Saved data entries:

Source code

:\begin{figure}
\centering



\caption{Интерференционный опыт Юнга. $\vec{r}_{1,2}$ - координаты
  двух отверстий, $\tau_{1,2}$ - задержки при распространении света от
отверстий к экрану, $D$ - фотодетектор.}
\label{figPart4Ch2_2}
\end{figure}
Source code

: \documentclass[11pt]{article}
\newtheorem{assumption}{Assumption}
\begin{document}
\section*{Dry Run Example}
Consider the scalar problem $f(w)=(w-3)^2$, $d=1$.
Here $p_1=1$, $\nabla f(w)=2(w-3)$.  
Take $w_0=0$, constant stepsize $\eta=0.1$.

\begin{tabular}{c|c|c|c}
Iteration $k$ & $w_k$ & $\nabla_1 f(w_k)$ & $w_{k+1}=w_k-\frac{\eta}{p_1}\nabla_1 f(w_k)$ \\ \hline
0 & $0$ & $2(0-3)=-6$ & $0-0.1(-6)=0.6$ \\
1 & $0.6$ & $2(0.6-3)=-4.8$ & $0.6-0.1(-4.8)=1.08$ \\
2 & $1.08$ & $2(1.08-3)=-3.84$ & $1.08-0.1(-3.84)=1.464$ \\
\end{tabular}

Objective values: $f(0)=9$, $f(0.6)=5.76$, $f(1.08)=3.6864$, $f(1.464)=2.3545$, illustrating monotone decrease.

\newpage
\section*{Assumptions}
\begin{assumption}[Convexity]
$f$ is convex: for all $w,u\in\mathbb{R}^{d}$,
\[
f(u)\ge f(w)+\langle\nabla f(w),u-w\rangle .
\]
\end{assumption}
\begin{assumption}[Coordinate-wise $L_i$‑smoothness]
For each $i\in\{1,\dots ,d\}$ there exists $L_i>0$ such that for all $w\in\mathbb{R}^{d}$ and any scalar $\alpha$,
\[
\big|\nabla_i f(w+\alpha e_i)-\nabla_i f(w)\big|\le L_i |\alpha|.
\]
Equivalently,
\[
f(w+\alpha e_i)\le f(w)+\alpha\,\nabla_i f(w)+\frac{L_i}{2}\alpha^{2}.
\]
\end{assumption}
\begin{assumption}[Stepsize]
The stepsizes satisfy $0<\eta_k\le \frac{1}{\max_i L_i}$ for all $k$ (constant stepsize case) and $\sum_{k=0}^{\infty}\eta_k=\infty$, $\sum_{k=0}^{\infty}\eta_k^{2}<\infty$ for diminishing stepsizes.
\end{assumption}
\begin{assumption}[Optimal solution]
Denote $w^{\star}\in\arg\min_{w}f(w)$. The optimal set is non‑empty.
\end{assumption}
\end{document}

Exercise details:
Look through the entries and return each line that has the word "alpha" in it.

Response:
For each $i\in\{1,\dots ,d\}$ there exists $L_i>0$ such that for all $w\in\mathbb{R}^{d}$ and any scalar $\alpha$,
\big|\nabla_i f(w+\alpha e_i)-\nabla_i f(w)\big|\le L_i |\alpha|.
f(w+\alpha e_i)\le f(w)+\alpha\,\nabla_i f(w)+\frac{L_i}{2}\alpha^{2}.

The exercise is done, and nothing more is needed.